Hans Henkemans : Debussy tombé du ciel
L’inattendue réédition de l’oublié Hans Henkemans est le fleuron de l’année Debussy
Avez-vous déjà entendu parler de Hans Henkemans ? Si votre réponse est « non », n’en ayez aucune honte. Henkemans (1913-1995) était, un peu comme Cor de Groot, une vedette locale du piano néerlandais de l’après-guerre. La carrière n’était pas le moteur de sa vie, puisqu’il fit en parallèle de la musique (interprétation et composition) des études de médecine et passa, tardivement, un doctorat en psychiatrie.
À l’image de Cor de Groot, Henkemans fut invité à enregistrer son répertoire de prédilection lorsque, en 1951, Philips constitua une étiquette discographique. Pendant que Cor de Groot enregistrait Beethoven et Chopin, Hans Henkemans s’adonnait à Debussy et à Mozart.
Ses disques avaient été partiellement réédités, il y a une vingtaine d’années, par la filiale néerlandaise de Philips. Mais voilà que Decca (puisque Universal n’a plus l’usage de l’étiquette Philips) ressuscite tout Debussy enregistré par Henkemans entre 1951 et 1957 dans un son rematricé à la perfection. Et cette quasi intégrale en quatre CD est à tomber à la renverse de beauté et d’évidence.
Une référence
En dépit de la monophonie, nous découvrons la source debussyste la plus limpide, plus évidente encore que Walter Gieseking, le mètre étalon historique universellement reconnu. On pense parfois à Monique Haas en entendant cette lumière qui irradie les partitions et gomme tout impressionnisme de pacotille. Mais Hans Henkemans creuse bien plus loin que Monique Haas et crée des mondes et des tunnels comme s’il psychanalysait Debussy (cf. la sauvagerie de Masques).
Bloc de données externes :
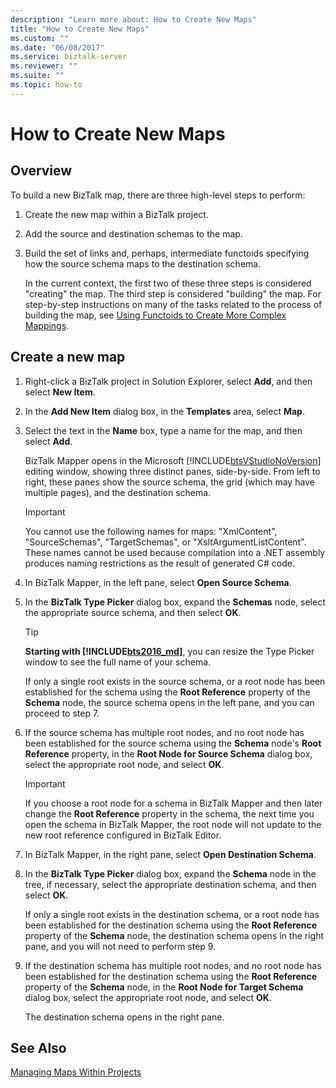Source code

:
 ```yaml
---
description: "Learn more about: How to Create New Maps"
title: "How to Create New Maps"
ms.custom: ""
ms.date: "06/08/2017"
ms.service: biztalk-server
ms.reviewer: ""
ms.suite: ""
ms.topic: how-to
---
```

# How to Create New Maps

## Overview
To build a new BizTalk map, there are three high-level steps to perform:  
  
1. Create the new map within a BizTalk project.  
  
2. Add the source and destination schemas to the map.  
  
3. Build the set of links and, perhaps, intermediate functoids specifying how the source schema maps to the destination schema.  
  
   In the current context, the first two of these three steps is considered "creating" the map. The third step is considered "building" the map. For step-by-step instructions on many of the tasks related to the process of building the map, see [Using Functoids to Create More Complex Mappings](../core/using-functoids-to-create-more-complex-mappings.md).  
  
## Create a new map 
  
1. Right-click a BizTalk project in Solution Explorer, select **Add**, and then select **New Item**.  
  
2. In the **Add New Item** dialog box, in the **Templates** area, select **Map**.  
  
3. Select the text in the **Name** box, type a name for the map, and then select **Add**.  
  
    BizTalk Mapper opens in the Microsoft [!INCLUDE[btsVStudioNoVersion](../includes/btsvstudionoversion-md.md)] editing window, showing three distinct panes, side-by-side. From left to right, these panes show the source schema, the grid (which may have multiple pages), and the destination schema.  
  
   > [!IMPORTANT]
   >  You cannot use the following names for maps: "XmlContent", "SourceSchemas", "TargetSchemas", or "XsltArgumentListContent". These names cannot be used because compilation into a .NET assembly produces naming restrictions as the result of generated C# code.  
  
4. In BizTalk Mapper, in the left pane, select **Open Source Schema**.  
  
5. In the **BizTalk Type Picker** dialog box, expand the **Schemas** node, select the appropriate source schema, and then select **OK**.  

   > [!TIP]
   > **Starting with [!INCLUDE[bts2016_md](../includes/bts2016-md.md)]**, you can resize the Type Picker window to see the full name of your schema.
  
    If only a single root exists in the source schema, or a root node has been established for the schema using the **Root Reference** property of the **Schema** node, the source schema opens in the left pane, and you can proceed to step 7.  
  
6. If the source schema has multiple root nodes, and no root node has been established for the source schema using the **Schema** node's **Root Reference** property, in the **Root Node for Source Schema** dialog box, select the appropriate root node, and select **OK**.  
  
   > [!IMPORTANT]
   >  If you choose a root node for a schema in BizTalk Mapper and then later change the **Root Reference** property in the schema, the next time you open the schema in BizTalk Mapper, the root node will not update to the new root reference configured in BizTalk Editor.  
  
7. In BizTalk Mapper, in the right pane, select **Open Destination Schema**.  
  
8. In the **BizTalk Type Picker** dialog box, expand the **Schema** node in the tree, if necessary, select the appropriate destination schema, and then select **OK**.  
  
    If only a single root exists in the destination schema, or a root node has been established for the destination schema using the **Root Reference** property of the **Schema** node, the destination schema opens in the right pane, and you will not need to perform step 9.  
  
9. If the destination schema has multiple root nodes, and no root node has been established for the destination schema using the **Root Reference** property of the **Schema** node, in the **Root Node for Target Schema** dialog box, select the appropriate root node, and select **OK**.  
  
     The destination schema opens in the right pane.  
  
## See Also  
 [Managing Maps Within Projects](../core/managing-maps-within-projects.md)
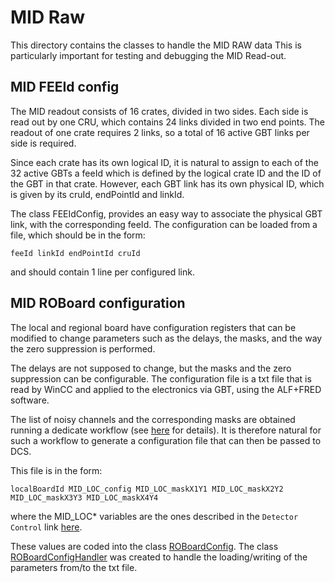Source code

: <!-- doxy
\page refMUONMIDRaw MID RAW library
/doxy -->

# MID Raw

This directory contains the classes to handle the MID RAW data
This is particularly important for testing and debugging the MID Read-out.

## MID FEEId config

The MID readout consists of 16 crates, divided in two sides.
Each side is read out by one CRU, which contains 24 links divided in two end points.
The readout of one crate requires 2 links, so a total of 16 active GBT links per side is required.

Since each crate has its own logical ID, it is natural to assign to each of the 32 active GBTs a feeId which is defined by the logical crate ID and the ID of the GBT in that crate.
However, each GBT link has its own physical ID, which is given by its cruId, endPointId and linkId.

The class FEEIdConfig, provides an easy way to associate the physical GBT link, with the corresponding feeId.
The configuration can be loaded from a file, which should be in the form:

```less
feeId linkId endPointId cruId
```

and should contain 1 line per configured link.

## MID ROBoard configuration

The local and regional board have configuration registers that can be modified to change parameters such as the delays, the masks, and the way the zero suppression is performed.

The delays are not supposed to change, but the masks and the zero suppression can be configurable.
The configuration file is a txt file that is read by WinCC and applied to the electronics via GBT, using the ALF+FRED software.

The list of noisy channels and the corresponding masks are obtained running a dedicate workflow (see [here](../Workflow/README.md) for details).
It is therefore natural for such a workflow to generate a configuration file that can then be passed to DCS.

This file is in the form:

```less
localBoardId MID_LOC_config MID_LOC_maskX1Y1 MID_LOC_maskX2Y2 MID_LOC_maskX3Y3 MID_LOC_maskX4Y4
```

where the MID_LOC* variables are the ones described in the `Detector Control` link [here](http://www-subatech.in2p3.fr/~electro/projets/alice/dimuon/trigger/upgrade/index.html).

These values are coded into the class [ROBoardConfig](include/MIDRaw/ROBoardConfig.h).
The class [ROBoardConfigHandler](include/MIDRaw/ROBoardConfigHandler.h) was created to handle the loading/writing of the parameters from/to the txt file.
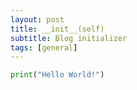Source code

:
 ```yaml
---
layout: post
title: __init__(self)
subtitle: Blog initializer
tags: [general]
---
```


```python
print("Hello World!")
```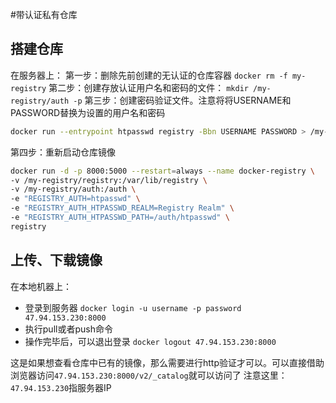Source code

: #带认证私有仓库

## 搭建仓库

在服务器上：
第一步：删除先前创建的无认证的仓库容器
`docker rm -f my-registry`
第二步：创建存放认证用户名和密码的文件：
`mkdir /my-registry/auth -p`
第三步：创建密码验证文件。注意将将USERNAME和PASSWORD替换为设置的用户名和密码

```bash
docker run --entrypoint htpasswd registry -Bbn USERNAME PASSWORD > /my-registry/auth/htpasswd
```

第四步：重新启动仓库镜像

```bash
docker run -d -p 8000:5000 --restart=always --name docker-registry \
-v /my-registry/registry:/var/lib/registry \
-v /my-registry/auth:/auth \
-e "REGISTRY_AUTH=htpasswd" \
-e "REGISTRY_AUTH_HTPASSWD_REALM=Registry Realm" \
-e "REGISTRY_AUTH_HTPASSWD_PATH=/auth/htpasswd" \
registry
```

## 上传、下载镜像

在本地机器上：

- 登录到服务器
`docker login -u username -p password 47.94.153.230:8000`
- 执行pull或者push命令
- 操作完毕后，可以退出登录
`docker logout 47.94.153.230:8000`

这是如果想查看仓库中已有的镜像，那么需要进行http验证才可以。可以直接借助浏览器访问`47.94.153.230:8000/v2/_catalog`就可以访问了
注意这里：`47.94.153.230`指服务器IP
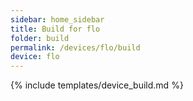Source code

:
 ```yaml
---
sidebar: home_sidebar
title: Build for flo
folder: build
permalink: /devices/flo/build
device: flo
---
```

{% include templates/device_build.md %}
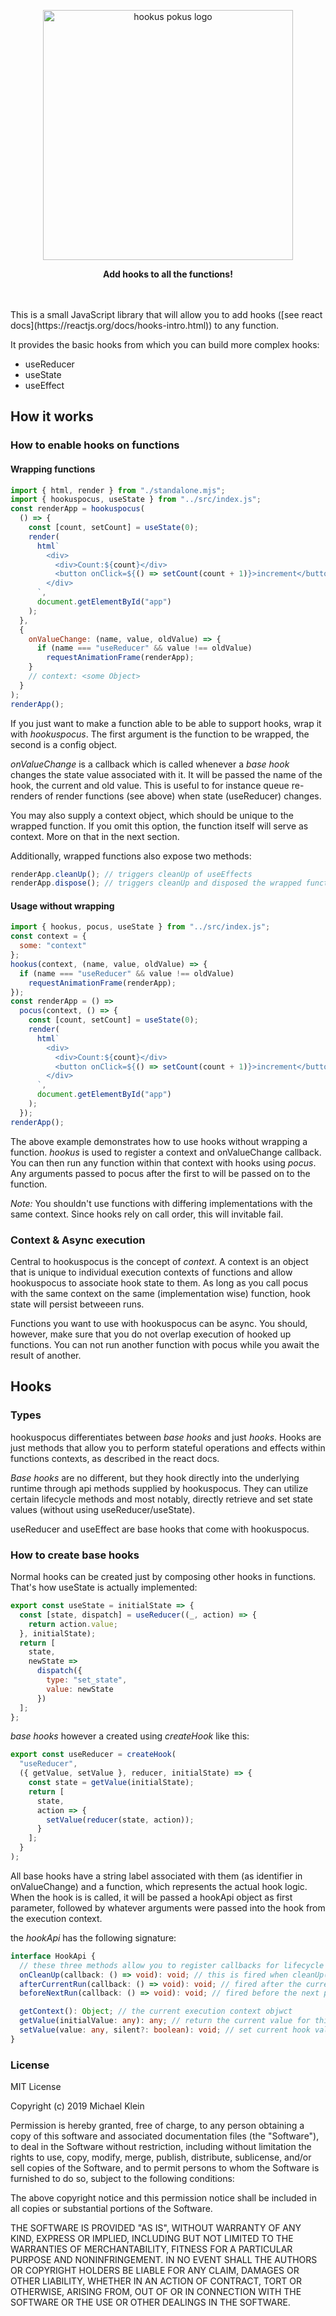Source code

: <p align="center">
  <img width="400px" src="https://i.imgur.com/zLWcMlv.png" alt="hookus pokus logo">
</p>
<p align="center">
  <b>Add hooks to all the functions!</b>
</p>
<br><br>
This is a small JavaScript library that will allow you to add hooks ([see react docs](https://reactjs.org/docs/hooks-intro.html)) to any function.

It provides the basic hooks from which you can build more complex hooks:

- useReducer
- useState
- useEffect

## How it works

### How to enable hooks on functions

#### Wrapping functions

```javascript
import { html, render } from "./standalone.mjs";
import { hookuspocus, useState } from "../src/index.js";
const renderApp = hookuspocus(
  () => {
    const [count, setCount] = useState(0);
    render(
      html`
        <div>
          <div>Count:${count}</div>
          <button onClick=${() => setCount(count + 1)}>increment</button>
        </div>
      `,
      document.getElementById("app")
    );
  },
  {
    onValueChange: (name, value, oldValue) => {
      if (name === "useReducer" && value !== oldValue)
        requestAnimationFrame(renderApp);
    }
    // context: <some Object>
  }
);
renderApp();
```

If you just want to make a function able to be able to support hooks, wrap it with _hookuspocus_. The first argument is the function to be wrapped, the second is a config object.

_onValueChange_ is a callback which is called whenever a _base hook_ changes the state value associated with it. It will be passed the name of the hook, the current and old value. This is useful to for instance queue re-renders of render functions (see above) when state (useReducer) changes.

You may also supply a context object, which should be unique to the wrapped function. If you omit this option, the function itself will serve as context. More on that in the next section.

Additionally, wrapped functions also expose two methods:

```javascript
renderApp.cleanUp(); // triggers cleanUp of useEffects
renderApp.dispose(); // triggers cleanUp and disposed the wrapped function
```

#### Usage without wrapping

```javascript
import { hookus, pocus, useState } from "../src/index.js";
const context = {
  some: "context"
};
hookus(context, (name, value, oldValue) => {
  if (name === "useReducer" && value !== oldValue)
    requestAnimationFrame(renderApp);
});
const renderApp = () =>
  pocus(context, () => {
    const [count, setCount] = useState(0);
    render(
      html`
        <div>
          <div>Count:${count}</div>
          <button onClick=${() => setCount(count + 1)}>increment</button>
        </div>
      `,
      document.getElementById("app")
    );
  });
renderApp();
```

The above example demonstrates how to use hooks without wrapping a function. _hookus_ is used to register a context and onValueChange callback. You can then run any function within that context with hooks using _pocus_. Any arguments passed to pocus after the first to will be passed on to the function.

_Note:_ You shouldn't use functions with differing implementations with the same context. Since hooks rely on call order, this will invitable fail.

### Context & Async execution

Central to hookuspocus is the concept of _context_. A context is an object that is unique to individual execution contexts of functions and allow hookuspocus to associate hook state to them. As long as you call pocus with the same context on the same (implementation wise) function, hook state will persist betweeen runs.

Functions you want to use with hookuspocus can be async. You should, however, make sure that you do not overlap execution of hooked up functions. You can not run another function with pocus while you await the result of another.

## Hooks

### Types

hookuspocus differentiates between _base hooks_ and just _hooks_. Hooks are just methods that allow you to perform stateful operations and effects within functions contexts, as described in the react docs.

_Base hooks_ are no different, but they hook directly into the underlying runtime through api methods supplied by hookuspocus. They can utilize certain lifecycle methods and most notably, directly retrieve and set state values (without using useReducer/useState).

useReducer and useEffect are base hooks that come with hookuspocus.

### How to create base hooks

Normal hooks can be created just by composing other hooks in functions. That's how useState is actually implemented:

```javascript
export const useState = initialState => {
  const [state, dispatch] = useReducer((_, action) => {
    return action.value;
  }, initialState);
  return [
    state,
    newState =>
      dispatch({
        type: "set_state",
        value: newState
      })
  ];
};
```

_base hooks_ however a created using _createHook_ like this:

```javascript
export const useReducer = createHook(
  "useReducer",
  ({ getValue, setValue }, reducer, initialState) => {
    const state = getValue(initialState);
    return [
      state,
      action => {
        setValue(reducer(state, action));
      }
    ];
  }
);
```

All base hooks have a string label associated with them (as identifier in onValueChange) and a function, which represents the actual hook logic. When the hook is is called, it will be passed a hookApi object as first parameter, followed by whatever arguments were passed into the hook from the execution context.

the _hookApi_ has the following signature:

```typescript
interface HookApi {
  // these three methods allow you to register callbacks for lifecycle methods
  onCleanUp(callback: () => void): void; // this is fired when cleanUp() or dispose() are called. Use it to clean to remove event listeners, etv.
  afterCurrentRun(callback: () => void): void; // fired after the current pocus run is done (including awaiting promises). Think useEffect
  beforeNextRun(callback: () => void): void; // fired before the next pocus run. Think useEffect cleanup

  getContext(): Object; // the current execution context objwct
  getValue(initialValue: any): any; // return the current value for this hook call. Set to value to intialValue on initialize
  setValue(value: any, silent?: boolean): void; // set current hook value. Fires onValueChange unless silent is true
}
```

### License

MIT License

Copyright (c) 2019 Michael Klein

Permission is hereby granted, free of charge, to any person obtaining a copy of this software and associated documentation files (the "Software"), to deal in the Software without restriction, including without limitation the rights to use, copy, modify, merge, publish, distribute, sublicense, and/or sell copies of the Software, and to permit persons to whom the Software is furnished to do so, subject to the following conditions:

The above copyright notice and this permission notice shall be included in all copies or substantial portions of the Software.

THE SOFTWARE IS PROVIDED "AS IS", WITHOUT WARRANTY OF ANY KIND, EXPRESS OR IMPLIED, INCLUDING BUT NOT LIMITED TO THE WARRANTIES OF MERCHANTABILITY, FITNESS FOR A PARTICULAR PURPOSE AND NONINFRINGEMENT. IN NO EVENT SHALL THE AUTHORS OR COPYRIGHT HOLDERS BE LIABLE FOR ANY CLAIM, DAMAGES OR OTHER LIABILITY, WHETHER IN AN ACTION OF CONTRACT, TORT OR OTHERWISE, ARISING FROM, OUT OF OR IN CONNECTION WITH THE SOFTWARE OR THE USE OR OTHER DEALINGS IN THE SOFTWARE.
Miracle: tous les micro-événements sonores sont intégrés dans des arches d’une parfaite logique et tenue, qu’il s’agisse d’oeuvres auxquelles on attache une signification profonde, comme La cathédrale engloutie, ou de simples Danses, à l’image d’une Tarentelle styrienne (plage 3 du CD 3) qui laisse pantois. Tout cela est d’une égalité de réussite, d’une force visionnaire et d’une audace telles qu’il faut parfois réécouter pour se rendre compte que l’on ne rêve pas. Si cette approche à la fois ascétique et d’une très fine sensibilité est à son zénith dans les Études, elle enlève également une couche de verni à bien des partitions.
Nous ne sommes pas là simplement dans le « documentaire » ou le « très bon » : le Debussy de Henkemans est bien plus important et révélateur que celui de Benedetti Michelangeli, pour vous situer le niveau. Parmi les intégrales modernes, on garde Bavouzet, évidemment.